Die Auseinandersetzung zwischen den ZSC Lions und dem HC Lausanne war ein Zusammenprall von zwei nahezu gleichwertigen Titanen. Eine intensive Serie. Hätte Lausanne ganz auf seine spielerischen Mittel vertraut und nicht mit «mittelalterlichen» nordamerikanischen Methoden der Provokation und Einschüchterung die Entscheidung gesucht – die ZSC Lions wären in allerhöchste Not geraten.
Wir neigen gerade in den Playoffs dazu, Erfolge an Helden festzumachen. Julius Cäsar unterwarf Gallien. Aber hatte er nicht auch einen Koch dabei?
So ist es mit den ZSC Lions. Das entscheidende Tor zum Weiterkommen – das 1:0 – hat gestern zwar mit Denis Hollenstein einer der Stars erzielt. Und Ludovic Waeber hielt den finalen 3:0-Sieg fest.
Aber diesen Triumph über Lausanne haben – um beim Bild des grossen Julius Cäsar zu bleiben – eben auch die Köche gesichert. Die ZSC Lions verdanken ihr Weiterkommen auch den Mitläufern.
Nie standen die Chancen für Lausanne so gut wie gestern Abend: es war gelungen, Sven Andrighetto zu provozieren. Der ZSC Leitwolf und beste Playoff-Skorer hatte zurückgeschlagen, wurde gesperrt und sass gestern auf der Tribüne.
Aber nun rollte die neue Welle an. Auf einmal tauchen Spieler auf, die in der ersten Partie dieser Serie keine Sekunde Eiszeit gesehen hatten: Willy Riedi, Axel Simic und Dominik Diem. Den Assist zu den beiden ersten Treffern steuerten Simic und Diem bei. Es ist das, was wir die Tiefe des Kaders nennen.
Die Zürcher können im Halbfinal gegen Servette nur dank dieser Kadertiefe erfolgreich sein. Die Stars werden die Mitläufer erneut so brauchen wie Julius Cäsar die Köche. Servette zelebriert an einem guten Abend das modernste, dynamischste, schnellste Hockey der Liga. Durchaus wie eine welsche Antwort auf den HC Davos.
Zug hat die leichteste Aufgabe auf dem Weg zum Titel hinter sich. Der SCB war zwar Titelverteidiger. Gegen den SCB hatte Zug die Finals von 2017 und 2019 verloren. Der SCB war in der Wahrnehmung des Publikums im Grunde kein Aussenseiter. Das hat dieser Serie den dramatischen Rahmen und den Reiz gegeben.
Tatsächlich haben die Berner noch einmal alles mobilisiert. Und der Respekt der Zuger war gross und im Rückblick erkennen wir: wahrscheinlich viel zu gross. Am Ende ist der SCB im sechsten Spiel mit leeren Energietanks stehen geblieben und auf eigenem Eis mit 31:15 Schüssen dominiert worden. Erst nach diesem 0:1 ist der Meister von 2019 entthront.
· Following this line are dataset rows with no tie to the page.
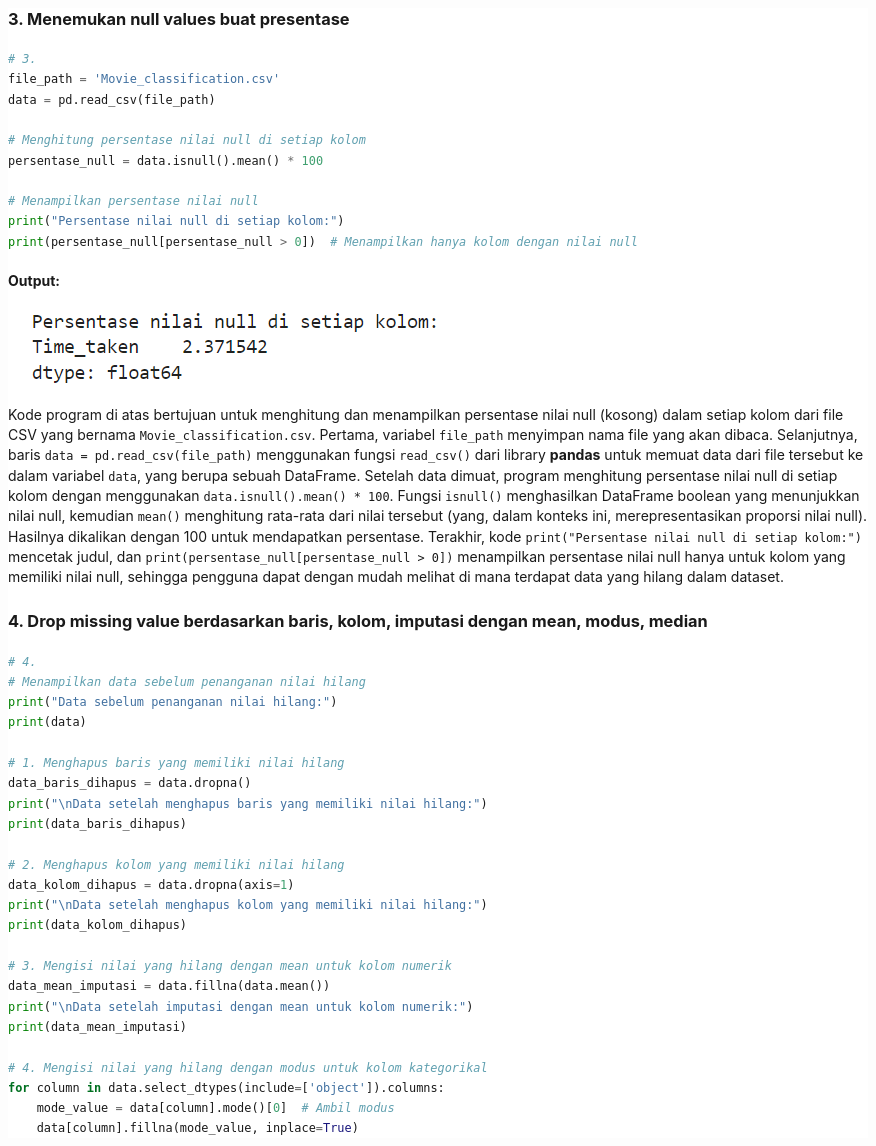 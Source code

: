 ### 3. Menemukan null values buat presentase

```python
# 3.
file_path = 'Movie_classification.csv'
data = pd.read_csv(file_path)

# Menghitung persentase nilai null di setiap kolom
persentase_null = data.isnull().mean() * 100

# Menampilkan persentase nilai null
print("Persentase nilai null di setiap kolom:")
print(persentase_null[persentase_null > 0])  # Menampilkan hanya kolom dengan nilai null
```
#### Output:

![image](https://github.com/yokaroo/IPSD-Asisgment-2/blob/main/Modul%202/ss%20output/Screenshot%202024-10-09%20011838.png)

Kode program di atas bertujuan untuk menghitung dan menampilkan persentase nilai null (kosong) dalam setiap kolom dari file CSV yang bernama `Movie_classification.csv`. Pertama, variabel `file_path` menyimpan nama file yang akan dibaca. Selanjutnya, baris `data = pd.read_csv(file_path)` menggunakan fungsi `read_csv()` dari library **pandas** untuk memuat data dari file tersebut ke dalam variabel `data`, yang berupa sebuah DataFrame. Setelah data dimuat, program menghitung persentase nilai null di setiap kolom dengan menggunakan `data.isnull().mean() * 100`. Fungsi `isnull()` menghasilkan DataFrame boolean yang menunjukkan nilai null, kemudian `mean()` menghitung rata-rata dari nilai tersebut (yang, dalam konteks ini, merepresentasikan proporsi nilai null). Hasilnya dikalikan dengan 100 untuk mendapatkan persentase. Terakhir, kode `print("Persentase nilai null di setiap kolom:")` mencetak judul, dan `print(persentase_null[persentase_null > 0])` menampilkan persentase nilai null hanya untuk kolom yang memiliki nilai null, sehingga pengguna dapat dengan mudah melihat di mana terdapat data yang hilang dalam dataset.

### 4. Drop missing value berdasarkan baris, kolom, imputasi dengan mean, modus, median

```python
# 4. 
# Menampilkan data sebelum penanganan nilai hilang
print("Data sebelum penanganan nilai hilang:")
print(data)

# 1. Menghapus baris yang memiliki nilai hilang
data_baris_dihapus = data.dropna()
print("\nData setelah menghapus baris yang memiliki nilai hilang:")
print(data_baris_dihapus)

# 2. Menghapus kolom yang memiliki nilai hilang
data_kolom_dihapus = data.dropna(axis=1)
print("\nData setelah menghapus kolom yang memiliki nilai hilang:")
print(data_kolom_dihapus)

# 3. Mengisi nilai yang hilang dengan mean untuk kolom numerik
data_mean_imputasi = data.fillna(data.mean())
print("\nData setelah imputasi dengan mean untuk kolom numerik:")
print(data_mean_imputasi)

# 4. Mengisi nilai yang hilang dengan modus untuk kolom kategorikal
for column in data.select_dtypes(include=['object']).columns:
    mode_value = data[column].mode()[0]  # Ambil modus
    data[column].fillna(mode_value, inplace=True)

```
Erst gestern ist die ruhmreiche Ära mit den Titeln von 2016, 2017 und 2019 offiziell zu Ende gegangen. So wie sich der Niedergang des Staates Bern, dem mächtigsten Stadtstaat Europas lange abgezeichnet hatte, aber erst mit dem Einmarsch der Franzosen im Frühjahr 1798 besiegelt wurde, so ist es erst jetzt, nach zwei Jahren in der unteren Tabellenhälfte amtlich: der SCB ist nicht mehr Meister.
Nun trifft Zug im Halbfinal auf die Lakers. Einen echten Aussenseiter. Auf den 10. der Qualifikation (der SCB war immerhin auf Rang 9 gekommen).
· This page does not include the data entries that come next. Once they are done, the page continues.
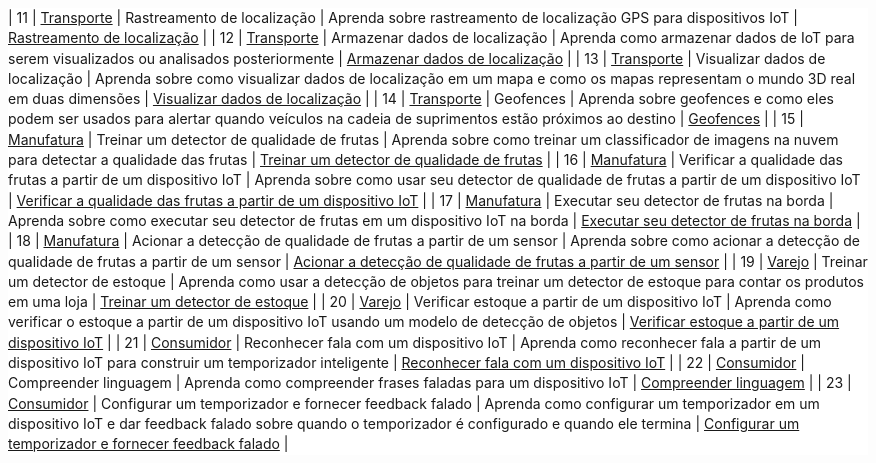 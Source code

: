 |  11   |       [Transporte](./3-transport/README.md)       |                      Rastreamento de localização                      | Aprenda sobre rastreamento de localização GPS para dispositivos IoT                                                                                                                   |                           [Rastreamento de localização](./3-transport/lessons/1-location-tracking/README.md)                           |
|  12   |       [Transporte](./3-transport/README.md)       |                     Armazenar dados de localização                     | Aprenda como armazenar dados de IoT para serem visualizados ou analisados posteriormente                                                                                                      |                         [Armazenar dados de localização](./3-transport/lessons/2-store-location-data/README.md)                         |
|  13   |       [Transporte](./3-transport/README.md)       |                   Visualizar dados de localização                   | Aprenda sobre como visualizar dados de localização em um mapa e como os mapas representam o mundo 3D real em duas dimensões                                                            |                     [Visualizar dados de localização](./3-transport/lessons/3-visualize-location-data/README.md)                     |
|  14   |       [Transporte](./3-transport/README.md)       |                          Geofences                          | Aprenda sobre geofences e como eles podem ser usados para alertar quando veículos na cadeia de suprimentos estão próximos ao destino                                           |                                   [Geofences](./3-transport/lessons/4-geofences/README.md)                                   |
|  15   |   [Manufatura](./4-manufacturing/README.md)   |               Treinar um detector de qualidade de frutas                | Aprenda sobre como treinar um classificador de imagens na nuvem para detectar a qualidade das frutas                                                                                       |                 [Treinar um detector de qualidade de frutas](./4-manufacturing/lessons/1-train-fruit-detector/README.md)                 |
|  16   |   [Manufatura](./4-manufacturing/README.md)   |           Verificar a qualidade das frutas a partir de um dispositivo IoT            | Aprenda sobre como usar seu detector de qualidade de frutas a partir de um dispositivo IoT                                                                                                    |           [Verificar a qualidade das frutas a partir de um dispositivo IoT](./4-manufacturing/lessons/2-check-fruit-from-device/README.md)            |
|  17   |   [Manufatura](./4-manufacturing/README.md)   |             Executar seu detector de frutas na borda             | Aprenda sobre como executar seu detector de frutas em um dispositivo IoT na borda                                                                                                |             [Executar seu detector de frutas na borda](./4-manufacturing/lessons/3-run-fruit-detector-edge/README.md)             |
|  18   |   [Manufatura](./4-manufacturing/README.md)   |        Acionar a detecção de qualidade de frutas a partir de um sensor        | Aprenda sobre como acionar a detecção de qualidade de frutas a partir de um sensor                                                                                                        |        [Acionar a detecção de qualidade de frutas a partir de um sensor](./4-manufacturing/lessons/4-trigger-fruit-detector/README.md)         |
|  19   |          [Varejo](./5-retail/README.md)          |                   Treinar um detector de estoque                    | Aprenda como usar a detecção de objetos para treinar um detector de estoque para contar os produtos em uma loja                                                                                |                        [Treinar um detector de estoque](./5-retail/lessons/1-train-stock-detector/README.md)                         |
|  20   |          [Varejo](./5-retail/README.md)          |               Verificar estoque a partir de um dispositivo IoT                | Aprenda como verificar o estoque a partir de um dispositivo IoT usando um modelo de detecção de objetos                                                                                         |                     [Verificar estoque a partir de um dispositivo IoT](./5-retail/lessons/2-check-stock-device/README.md)                      |
|  21   |        [Consumidor](./6-consumer/README.md)        |             Reconhecer fala com um dispositivo IoT             | Aprenda como reconhecer fala a partir de um dispositivo IoT para construir um temporizador inteligente                                                                                             |                  [Reconhecer fala com um dispositivo IoT](./6-consumer/lessons/1-speech-recognition/README.md)                  |
|  22   |        [Consumidor](./6-consumer/README.md)        |                     Compreender linguagem                     | Aprenda como compreender frases faladas para um dispositivo IoT                                                                                                           |                        [Compreender linguagem](./6-consumer/lessons/2-language-understanding/README.md)                        |
|  23   |        [Consumidor](./6-consumer/README.md)        |           Configurar um temporizador e fornecer feedback falado           | Aprenda como configurar um temporizador em um dispositivo IoT e dar feedback falado sobre quando o temporizador é configurado e quando ele termina                                                    |                 [Configurar um temporizador e fornecer feedback falado](./6-consumer/lessons/3-spoken-feedback/README.md)                  |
Die Berner profitierten in den letzten zwei Jahren von ihrem grossen Namen und schienen besser als sie tatsächlich waren. Bei den Lakers ist es umgekehrt: Zu lange waren sie die Miserablen und sie scheinen weniger gut zu sein, als sie tatsächlich sind. Selbst nach den Triumphen über Biel und Lugano haben noch nicht alle verinnerlicht, dass sie nun die Respektablen geworden sind.
Die Lakers sind in der Wahrnehmung des Publikums ein Aussenseiter. Aber eine Nummer grösser als der SCB. Mit einem gleich guten Goalie, mit besseren Ausländern und mit grösserer Kadertiefe als der SCB.
Aber die Zuger werden diese Herausforderung meistern und den Final erreichen. Dort werden sie dann gegen die ZSC Lions – anders als zuvor gegen den SCB und die Lakers – mehr Aussenseiter als Favorit sein. Sofern die Zürcher den Final tatsächlich erreichen.